**EXERCISE AIM**. Look through the lines below; wherever the word "true" appears, copy that line.

**RECORDS FOR THIS TASK**.
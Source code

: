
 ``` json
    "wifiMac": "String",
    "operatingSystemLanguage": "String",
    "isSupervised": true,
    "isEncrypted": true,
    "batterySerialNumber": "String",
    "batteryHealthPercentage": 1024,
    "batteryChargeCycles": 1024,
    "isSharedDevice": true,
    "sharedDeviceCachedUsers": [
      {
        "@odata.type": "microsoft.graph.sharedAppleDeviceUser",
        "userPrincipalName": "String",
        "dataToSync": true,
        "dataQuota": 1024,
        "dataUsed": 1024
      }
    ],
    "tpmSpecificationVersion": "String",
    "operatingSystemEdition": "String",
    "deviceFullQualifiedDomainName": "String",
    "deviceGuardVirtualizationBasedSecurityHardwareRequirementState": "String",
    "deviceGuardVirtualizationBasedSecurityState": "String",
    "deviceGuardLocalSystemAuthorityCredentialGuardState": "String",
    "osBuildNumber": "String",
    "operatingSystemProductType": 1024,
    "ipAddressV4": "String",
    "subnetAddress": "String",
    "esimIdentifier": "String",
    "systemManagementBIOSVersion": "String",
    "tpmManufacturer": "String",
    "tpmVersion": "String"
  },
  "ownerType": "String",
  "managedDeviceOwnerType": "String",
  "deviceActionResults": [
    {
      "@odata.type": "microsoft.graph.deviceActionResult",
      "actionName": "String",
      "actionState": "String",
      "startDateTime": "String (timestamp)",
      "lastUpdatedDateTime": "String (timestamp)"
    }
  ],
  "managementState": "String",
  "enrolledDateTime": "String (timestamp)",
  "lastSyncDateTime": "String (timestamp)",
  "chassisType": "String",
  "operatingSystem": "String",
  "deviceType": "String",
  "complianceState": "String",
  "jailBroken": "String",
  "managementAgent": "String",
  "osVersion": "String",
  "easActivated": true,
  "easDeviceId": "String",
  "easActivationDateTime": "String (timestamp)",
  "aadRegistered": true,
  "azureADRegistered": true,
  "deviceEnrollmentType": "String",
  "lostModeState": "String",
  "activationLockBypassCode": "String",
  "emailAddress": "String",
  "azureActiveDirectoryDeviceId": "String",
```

**EXERCISE OUTPUT**.
    "isSupervised": true,
    "isEncrypted": true,
    "isSharedDevice": true,
        "dataToSync": true,
  "easActivated": true,
  "aadRegistered": true,
  "azureADRegistered": true,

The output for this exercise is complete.